Copy, from the data below, every line that has "Theta" in it.

____ Data in this exercise

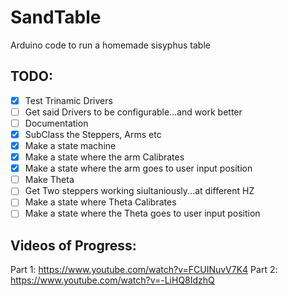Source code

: # SandTable
Arduino code to run a homemade sisyphus table

## TODO:
- [x] Test Trinamic Drivers
- [ ] Get said Drivers to be configurable...and work better
- [ ] Documentation
- [x] SubClass the Steppers, Arms etc
- [x] Make a state machine
- [x] Make a state where the arm Calibrates
- [x] Make a state where the arm goes to user input position
- [ ] Make Theta
- [ ] Get Two steppers working siultaniously...at different HZ
- [ ] Make a state where Theta Calibrates
- [ ] Make a state where the Theta goes to user input position

## Videos of Progress:
Part 1: https://www.youtube.com/watch?v=FCUINuvV7K4
Part 2: https://www.youtube.com/watch?v=-LiHQ8IdzhQ


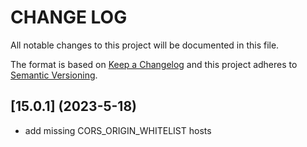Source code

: # CHANGE LOG

All notable changes to this project will be documented in this file.

The format is based on [Keep a Changelog](http://keepachangelog.com/)
and this project adheres to [Semantic Versioning](http://semver.org/).

## [15.0.1] (2023-5-18)

- add missing CORS_ORIGIN_WHITELIST hosts
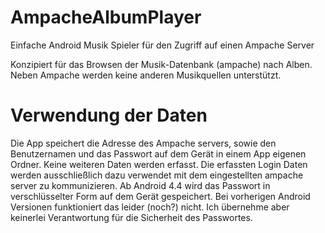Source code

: # AmpacheAlbumPlayer
Einfache Android Musik Spieler für den Zugriff auf einen Ampache Server

Konzipiert für das Browsen der Musik-Datenbank (ampache) nach Alben. Neben Ampache werden keine anderen Musikquellen unterstützt.

# Verwendung der Daten
Die App speichert die Adresse des Ampache servers, sowie den Benutzernamen und das Passwort auf dem Gerät in einem App eigenen Ordner. Keine weiteren Daten werden erfasst. Die erfassten Login Daten werden ausschließlich dazu verwendet mit dem eingestellten ampache server zu kommunizieren. Ab Android 4.4 wird das Passwort in verschlüsselter Form auf dem Gerät gespeichert. Bei vorherigen Android Versionen funktioniert das leider (noch?) nicht. Ich übernehme aber keinerlei Verantwortung für die Sicherheit des Passwortes.
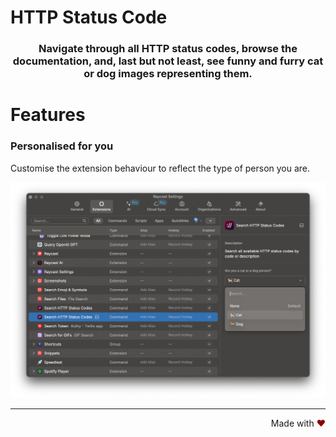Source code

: # HTTP Status Code

<h3 style="text-align: center">
  Navigate through all HTTP status codes, browse the documentation, and, last but not least, see funny and furry cat or dog images representing them.
</h3>

# Features

### Personalised for you

Customise the extension behaviour to reflect the type of person you are.

![Config View](assets/config.png)

---

<p style="text-align: right">
  Made with <span style="color: darkred">♥</span>
</p>
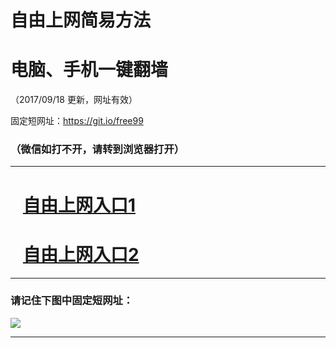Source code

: ﻿# 自由上网简易方法

# 电脑、手机一键翻墙

（2017/09/18 更新，网址有效）

固定短网址：https://git.io/free99

### （微信如打不开，请转到浏览器打开）


***





# &nbsp;&nbsp; <a href="http://ft1923615631.fwq-tz1005.info/fwqtz01.html?t=091800121351 " target="_blank">自由上网入口1</a>
# &nbsp;&nbsp; <a href="http://ft1109931898.fwq-tz1006.info/fwqtz02.html?t=09180014432 " target="_blank">自由上网入口2</a>
***

### 请记住下图中固定短网址：

<img src="https://s3-us-west-2.amazonaws.com/fwq-1001/yjfq-20170905okok.png" /> 


***

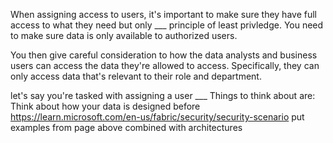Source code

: When assigning access to users, it's important to make sure they have full access to what they need but only ___ principle of least privledge.  You need to make sure data is only available to authorized users.


You then give careful consideration to how the data analysts and business users can access the data they're allowed to access. Specifically, they can only access data that's relevant to their role and department.

let's say you're tasked with assigning a user ___
Things to think about are:  Think about how your data is designed before 
https://learn.microsoft.com/en-us/fabric/security/security-scenario
put examples from page above combined with architectures

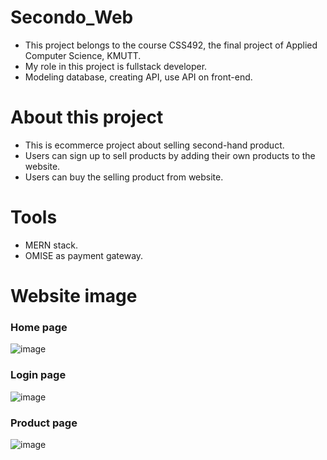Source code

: # Secondo_Web
- This project belongs to the course CSS492, the final project of Applied Computer Science, KMUTT.
- My role in this project is fullstack developer.
- Modeling database, creating API, use API on front-end.

# About this project
- This is ecommerce project about selling second-hand product.
- Users can sign up to sell products by adding their own products to the website.
- Users can buy the selling product from website.

# Tools
- MERN stack.
- OMISE as payment gateway.

# Website image

### Home page
![image](https://github.com/Clementine696/Secondo_Web/assets/53567265/76e8a139-4c42-414d-9035-9ae0c6ebb92f)

### Login page
![image](https://github.com/Clementine696/Secondo_Web/assets/53567265/dd0750f4-c8cd-4ffa-99c7-9873d7694448)

### Product page
![image](https://github.com/Clementine696/Secondo_Web/assets/53567265/e25fd11b-e22a-46a5-95b1-7b6aad06c574)
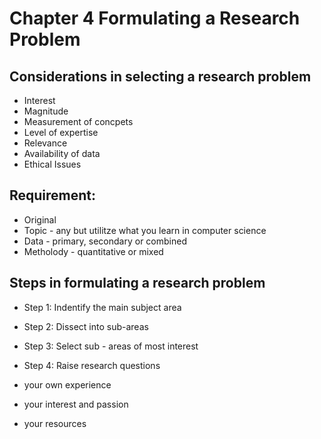 # Chapter 4 Formulating a Research Problem

## Considerations in selecting a research problem
- Interest
- Magnitude
- Measurement of concpets
- Level of expertise
- Relevance
- Availability of data
- Ethical Issues

## Requirement:
- Original
- Topic - any but utilitze what you learn in computer science
- Data - primary, secondary or combined
- Metholody - quantitative or mixed

## Steps in formulating a research problem
- Step 1: Indentify the main subject area
- Step 2: Dissect into sub-areas
- Step 3: Select sub - areas of most interest
- Step 4: Raise research questions


- your own experience
- your interest and passion
- your resources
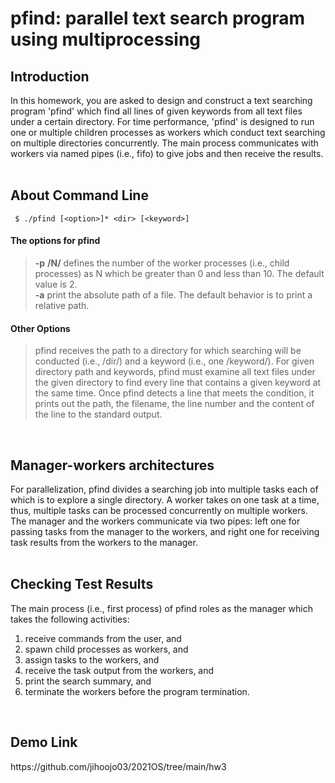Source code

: # pfind: parallel text search program using multiprocessing


<h2> Introduction </h2>
<div>
In this homework, you are asked to design and construct a text searching program 'pfind' which find all lines of given keywords from all text files under a certain directory. For time performance, 'pfind' is designed to run one or multiple children processes as workers which conduct text searching on multiple directories concurrently. The main process communicates with workers via named pipes (i.e., fifo) to give jobs and then receive the results.
 </div>
 <br>

<h2> About Command Line </h2>

     $ ./pfind [<option>]* <dir> [<keyword>] 

<h4> The options for pfind </h4>

  >**-p** **/N/** defines the number of the worker processes (i.e., child processes) as N which be greater than 0 and less than 10. The default value is 2. <br>
  >**-a**   print the absolute path of a file. The default behavior is to print a relative path.

<h4> Other Options </h4>

> pfind receives the path to a directory for which searching will be conducted (i.e., /dir/) and a keyword (i.e., one /keyword/). For given directory path and keywords, pfind  must examine all text files under the given directory to find every line that contains a given keyword at the same time. Once pfind detects a line that meets the condition, it  prints out the path, the filename, the line number and the content of the line to the standard output.

<br>

<h2> Manager-workers architectures </h2>
<div>
For parallelization, pfind divides a searching job into multiple tasks each of which is to explore a single directory. A worker takes on one task at a time, thus, multiple tasks can be processed concurrently on multiple workers. The manager and the workers communicate via two pipes: left one for passing tasks from the manager to the workers, and right one for receiving task results from the workers to the manager.
</div>

<br>

<h2> Checking Test Results </h2>
   
 The main process (i.e., first process) of pfind roles as the manager which takes the following activities:
  1. receive commands from the user, and
  2. spawn child processes as workers, and
  3. assign tasks to the workers, and
  4. receive the task output from the workers, and
  5. print the search summary, and
  6. terminate the workers before the program termination.


<br>

<h2> Demo Link </h2>
https://github.com/jihoojo03/2021OS/tree/main/hw3
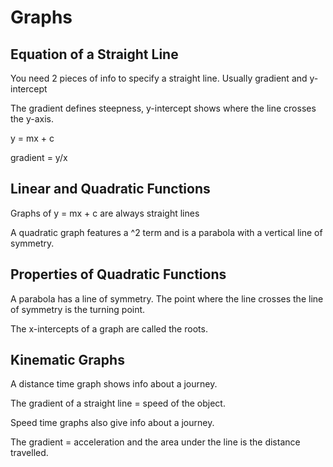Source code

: # Graphs

## Equation of a Straight Line

You need 2 pieces of info to specify a straight line.
Usually gradient and y-intercept

The gradient defines steepness, y-intercept shows where the line crosses the y-axis.

y = mx + c

gradient = y/x

## Linear and Quadratic Functions

Graphs of y = mx + c are always straight lines

A quadratic graph features a ^2 term and is a parabola with a vertical line of symmetry.

## Properties of Quadratic Functions

A parabola has a line of symmetry. The point where the line crosses the line of symmetry is the turning point.

The x-intercepts of a graph are called the roots.

## Kinematic Graphs

A distance time graph shows info about a journey.

The gradient of a straight line = speed of the object.

Speed time graphs also give info about a journey.

The gradient = acceleration and the area under the line is the distance travelled.
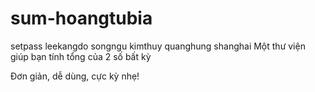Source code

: # sum-hoangtubia
setpass
leekangdo
songngu
kimthuy
quanghung
shanghai
Một thư viện giúp bạn tính tổng của 2 số bất kỳ

Đơn giản, dễ dùng, cực kỳ nhẹ!
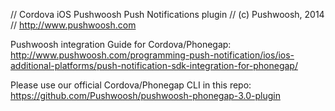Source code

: // Cordova iOS Pushwoosh Push Notifications plugin
// (c) Pushwoosh, 2014
// http://www.pushwoosh.com

Pushwoosh integration Guide for Cordova/Phonegap:
http://www.pushwoosh.com/programming-push-notification/ios/ios-additional-platforms/push-notification-sdk-integration-for-phonegap/

Please use our official Cordova/Phonegap CLI in this repo:
https://github.com/Pushwoosh/pushwoosh-phonegap-3.0-plugin
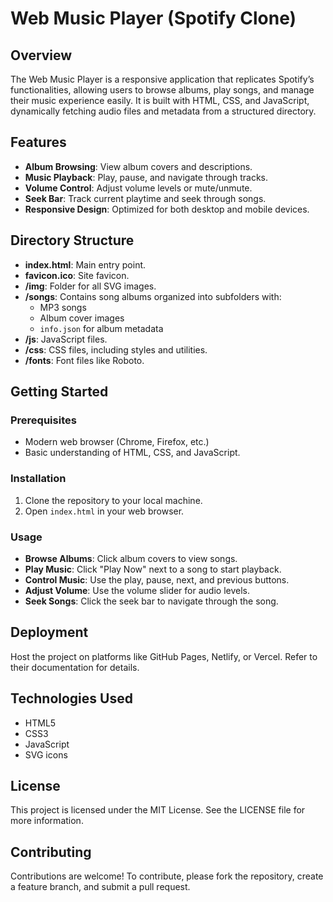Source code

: # Web Music Player (Spotify Clone)

## Overview

The Web Music Player is a responsive application that replicates Spotify’s functionalities, allowing users to browse albums, play songs, and manage their music experience easily. It is built with HTML, CSS, and JavaScript, dynamically fetching audio files and metadata from a structured directory.

## Features

- **Album Browsing**: View album covers and descriptions.
- **Music Playback**: Play, pause, and navigate through tracks.
- **Volume Control**: Adjust volume levels or mute/unmute.
- **Seek Bar**: Track current playtime and seek through songs.
- **Responsive Design**: Optimized for both desktop and mobile devices.

## Directory Structure

- **index.html**: Main entry point.
- **favicon.ico**: Site favicon.
- **/img**: Folder for all SVG images.
- **/songs**: Contains song albums organized into subfolders with:
  - MP3 songs
  - Album cover images
  - `info.json` for album metadata
- **/js**: JavaScript files.
- **/css**: CSS files, including styles and utilities.
- **/fonts**: Font files like Roboto.

## Getting Started

### Prerequisites

- Modern web browser (Chrome, Firefox, etc.)
- Basic understanding of HTML, CSS, and JavaScript.

### Installation

1. Clone the repository to your local machine.
2. Open `index.html` in your web browser.

### Usage

- **Browse Albums**: Click album covers to view songs.
- **Play Music**: Click "Play Now" next to a song to start playback.
- **Control Music**: Use the play, pause, next, and previous buttons.
- **Adjust Volume**: Use the volume slider for audio levels.
- **Seek Songs**: Click the seek bar to navigate through the song.

## Deployment

Host the project on platforms like GitHub Pages, Netlify, or Vercel. Refer to their documentation for details.

## Technologies Used

- HTML5
- CSS3
- JavaScript
- SVG icons

## License

This project is licensed under the MIT License. See the LICENSE file for more information.

## Contributing

Contributions are welcome! To contribute, please fork the repository, create a feature branch, and submit a pull request.
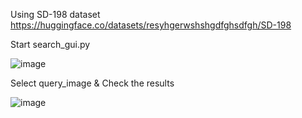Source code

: Using SD-198 dataset https://huggingface.co/datasets/resyhgerwshshgdfghsdfgh/SD-198

Start search_gui.py

![image](https://github.com/user-attachments/assets/c478373e-654a-47f7-995e-1c3d17fb1349)



Select query_image & Check the results

![image](https://github.com/user-attachments/assets/92caa6e9-7be4-4af3-90f8-ef8dd3e6d2a3)
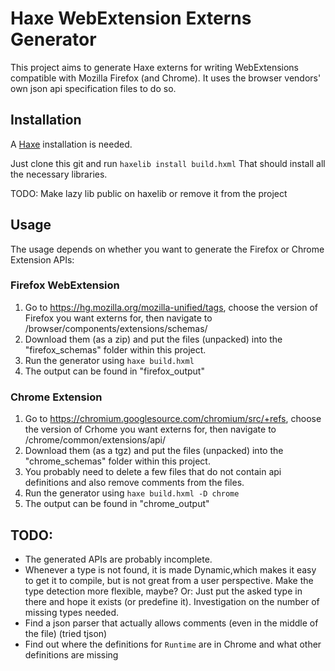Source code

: # Haxe WebExtension Externs Generator

This project aims to generate Haxe externs for writing WebExtensions compatible with Mozilla Firefox (and Chrome).
It uses the browser vendors' own json api specification files to do so.

## Installation

A [Haxe](https://haxe.org) installation is needed.

Just clone this git and run `haxelib install build.hxml`
That should install all the necessary libraries.

TODO: Make lazy lib public on haxelib or remove it from the project

## Usage

The usage depends on whether you want to generate the Firefox or Chrome Extension APIs:

### Firefox WebExtension
1. Go to https://hg.mozilla.org/mozilla-unified/tags, choose the version of Firefox you want externs for, then navigate to /browser/components/extensions/schemas/
2. Download them (as a zip) and put the files (unpacked) into the "firefox_schemas" folder within this project.
3. Run the generator using `haxe build.hxml`
4. The output can be found in "firefox_output"

### Chrome Extension
1. Go to https://chromium.googlesource.com/chromium/src/+refs, choose the version of Crhome you want externs for, then navigate to /chrome/common/extensions/api/
2. Download them (as a tgz) and put the files (unpacked) into the "chrome_schemas" folder within this project.
3. You probably need to delete a few files that do not contain api definitions and also remove comments from the files.
4. Run the generator using `haxe build.hxml -D chrome`
5. The output can be found in "chrome_output"

## TODO:
- The generated APIs are probably incomplete.
- Whenever a type is not found, it is made Dynamic,which makes it easy to get it to compile,
but is not great from a user perspective. Make the type detection more flexible, maybe?
Or: Just put the asked type in there and hope it exists (or predefine it).
Investigation on the number of missing types needed.
- Find a json parser that actually allows comments (even in the middle of the file) (tried tjson)
- Find out where the definitions for `Runtime` are in Chrome and what other definitions are missing
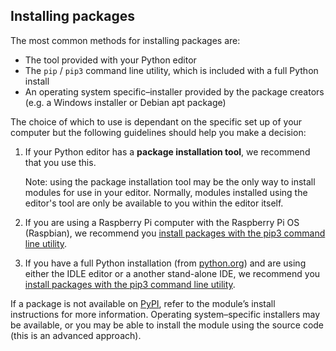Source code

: ## Installing packages

The most common methods for installing packages are:

+ The tool provided with your Python editor
+ The `pip` / `pip3` command line utility, which is included with a full Python install
+ An operating system specific–installer provided by the package creators (e.g. a Windows installer or Debian apt package) 

The choice of which to use is dependant on the specific set up of your computer but the following guidelines should help you make a decision:

1. If your Python editor has a **package installation tool**, we recommend that you use this. 

    Note: using the package installation tool may be the only way to install modules for use in your editor. Normally, modules installed using the editor's tool are only be available to you within the editor itself.

2. If you are using a Raspberry Pi computer with the Raspberry Pi OS (Raspbian), we recommend you [install packages with the pip3 command line utility](https://projects.raspberrypi.org/en/projects/install-python-packages/3).

3. If you have a full Python installation (from [python.org](https://python.org)) and are using either the IDLE editor or a another stand-alone IDE, we recommend you [install packages with the pip3 command line utility](https://projects.raspberrypi.org/en/projects/install-python-packages/3).

If a package is not available on [PyPI](https://pypi.org), refer to the module’s install instructions for more information. Operating system–specific installers may be available, or you may be able to install the module using the source code (this is an advanced approach).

________

> **Result of the task**
- [ ] Make Theta
- [ ] Make a state where Theta Calibrates
- [ ] Make a state where the Theta goes to user input position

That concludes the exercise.